**Data for this exercise:**
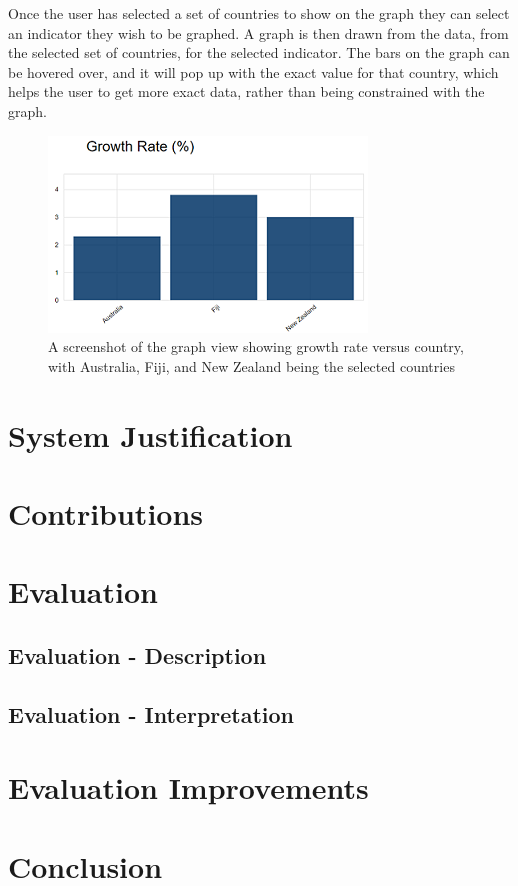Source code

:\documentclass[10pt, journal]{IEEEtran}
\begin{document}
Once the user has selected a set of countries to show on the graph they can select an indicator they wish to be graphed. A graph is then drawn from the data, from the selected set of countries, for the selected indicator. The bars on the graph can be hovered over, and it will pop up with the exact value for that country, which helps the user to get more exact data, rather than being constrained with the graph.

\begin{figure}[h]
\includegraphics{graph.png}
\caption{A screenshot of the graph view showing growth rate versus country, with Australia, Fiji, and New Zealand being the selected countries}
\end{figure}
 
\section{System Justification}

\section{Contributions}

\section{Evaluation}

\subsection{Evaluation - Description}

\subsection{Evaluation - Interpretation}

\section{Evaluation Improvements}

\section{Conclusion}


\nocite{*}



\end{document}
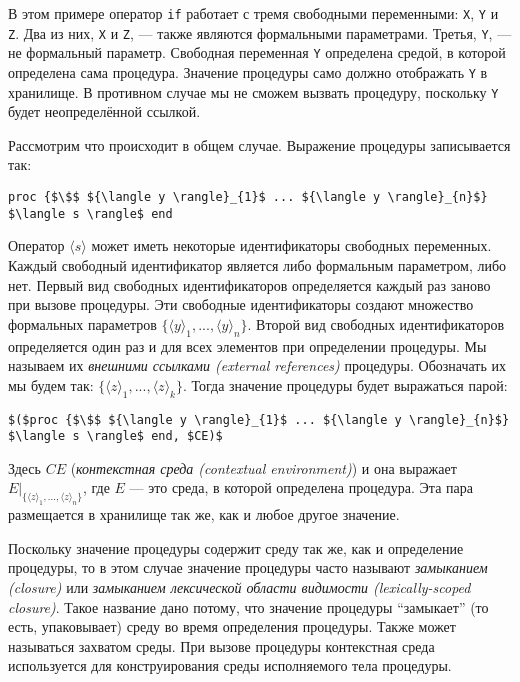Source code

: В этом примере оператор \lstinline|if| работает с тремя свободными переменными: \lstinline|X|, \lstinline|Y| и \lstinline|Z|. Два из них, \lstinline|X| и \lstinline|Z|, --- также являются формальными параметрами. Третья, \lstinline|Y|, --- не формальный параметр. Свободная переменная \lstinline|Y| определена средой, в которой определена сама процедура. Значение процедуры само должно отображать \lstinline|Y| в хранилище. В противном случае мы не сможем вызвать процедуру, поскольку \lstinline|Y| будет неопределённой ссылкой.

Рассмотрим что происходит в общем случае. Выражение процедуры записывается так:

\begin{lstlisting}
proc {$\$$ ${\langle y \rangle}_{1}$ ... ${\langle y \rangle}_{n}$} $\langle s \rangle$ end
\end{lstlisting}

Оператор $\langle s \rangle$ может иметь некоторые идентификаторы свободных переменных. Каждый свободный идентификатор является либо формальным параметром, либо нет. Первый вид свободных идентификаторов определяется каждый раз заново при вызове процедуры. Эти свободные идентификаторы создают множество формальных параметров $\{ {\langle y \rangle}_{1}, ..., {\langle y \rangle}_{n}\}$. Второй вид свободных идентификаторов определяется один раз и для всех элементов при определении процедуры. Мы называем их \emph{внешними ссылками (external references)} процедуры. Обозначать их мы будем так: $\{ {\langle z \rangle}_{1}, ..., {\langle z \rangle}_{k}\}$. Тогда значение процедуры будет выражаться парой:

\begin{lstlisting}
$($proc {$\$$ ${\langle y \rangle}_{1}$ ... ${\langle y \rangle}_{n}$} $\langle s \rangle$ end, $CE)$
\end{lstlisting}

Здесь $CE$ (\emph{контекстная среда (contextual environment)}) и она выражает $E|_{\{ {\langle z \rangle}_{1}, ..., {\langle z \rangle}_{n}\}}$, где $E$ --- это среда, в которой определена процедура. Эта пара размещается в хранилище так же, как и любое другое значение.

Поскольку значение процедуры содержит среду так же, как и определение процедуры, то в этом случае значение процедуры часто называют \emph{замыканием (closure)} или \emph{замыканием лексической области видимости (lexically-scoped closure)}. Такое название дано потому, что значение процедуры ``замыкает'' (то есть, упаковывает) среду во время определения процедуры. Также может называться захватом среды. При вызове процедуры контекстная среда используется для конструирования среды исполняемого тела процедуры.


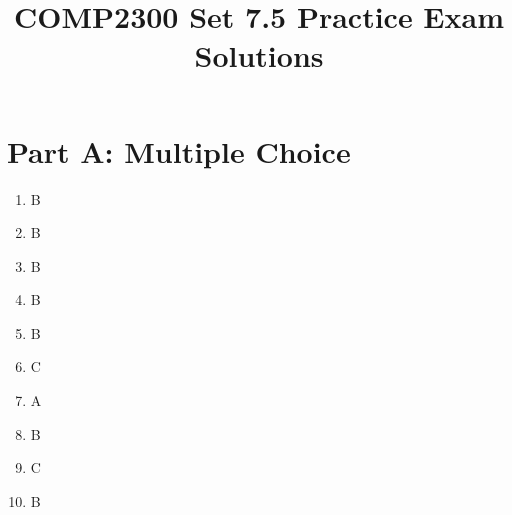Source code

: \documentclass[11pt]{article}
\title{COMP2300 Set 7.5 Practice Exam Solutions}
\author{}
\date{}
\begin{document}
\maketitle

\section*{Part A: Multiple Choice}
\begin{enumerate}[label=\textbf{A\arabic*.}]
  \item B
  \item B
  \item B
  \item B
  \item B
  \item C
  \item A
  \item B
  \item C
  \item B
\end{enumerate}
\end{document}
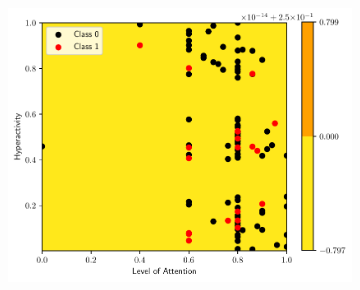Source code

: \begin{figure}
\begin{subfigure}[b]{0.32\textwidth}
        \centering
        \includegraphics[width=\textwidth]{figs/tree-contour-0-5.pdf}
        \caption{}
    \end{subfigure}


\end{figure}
--
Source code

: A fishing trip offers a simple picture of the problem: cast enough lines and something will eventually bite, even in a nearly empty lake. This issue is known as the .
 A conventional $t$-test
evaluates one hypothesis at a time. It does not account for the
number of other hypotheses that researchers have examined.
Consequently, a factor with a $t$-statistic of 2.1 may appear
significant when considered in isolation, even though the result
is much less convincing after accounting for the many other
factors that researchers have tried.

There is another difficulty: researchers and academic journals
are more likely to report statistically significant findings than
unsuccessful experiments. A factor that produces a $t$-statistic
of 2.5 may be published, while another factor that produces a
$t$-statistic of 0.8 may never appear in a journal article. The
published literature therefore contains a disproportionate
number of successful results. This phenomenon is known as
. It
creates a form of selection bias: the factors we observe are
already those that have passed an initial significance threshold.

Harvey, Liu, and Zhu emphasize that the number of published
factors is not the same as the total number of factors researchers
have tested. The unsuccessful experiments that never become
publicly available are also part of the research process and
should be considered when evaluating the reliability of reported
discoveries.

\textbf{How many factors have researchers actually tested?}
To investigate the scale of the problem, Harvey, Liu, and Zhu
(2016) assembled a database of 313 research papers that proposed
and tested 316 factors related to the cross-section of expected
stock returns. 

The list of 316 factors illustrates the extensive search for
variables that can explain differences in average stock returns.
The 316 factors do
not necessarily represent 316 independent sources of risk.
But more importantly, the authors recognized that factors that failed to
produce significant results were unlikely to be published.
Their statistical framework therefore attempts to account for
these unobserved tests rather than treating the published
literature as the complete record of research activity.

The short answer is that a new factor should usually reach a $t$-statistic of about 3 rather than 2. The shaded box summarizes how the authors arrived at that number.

**Task directions:** Which lines in the listing above hold the word "tested"? Show each of them.

**Solution to this problem:**
have tested. The unsuccessful experiments that never become
\textbf{How many factors have researchers actually tested?}
and tested 316 factors related to the cross-section of expected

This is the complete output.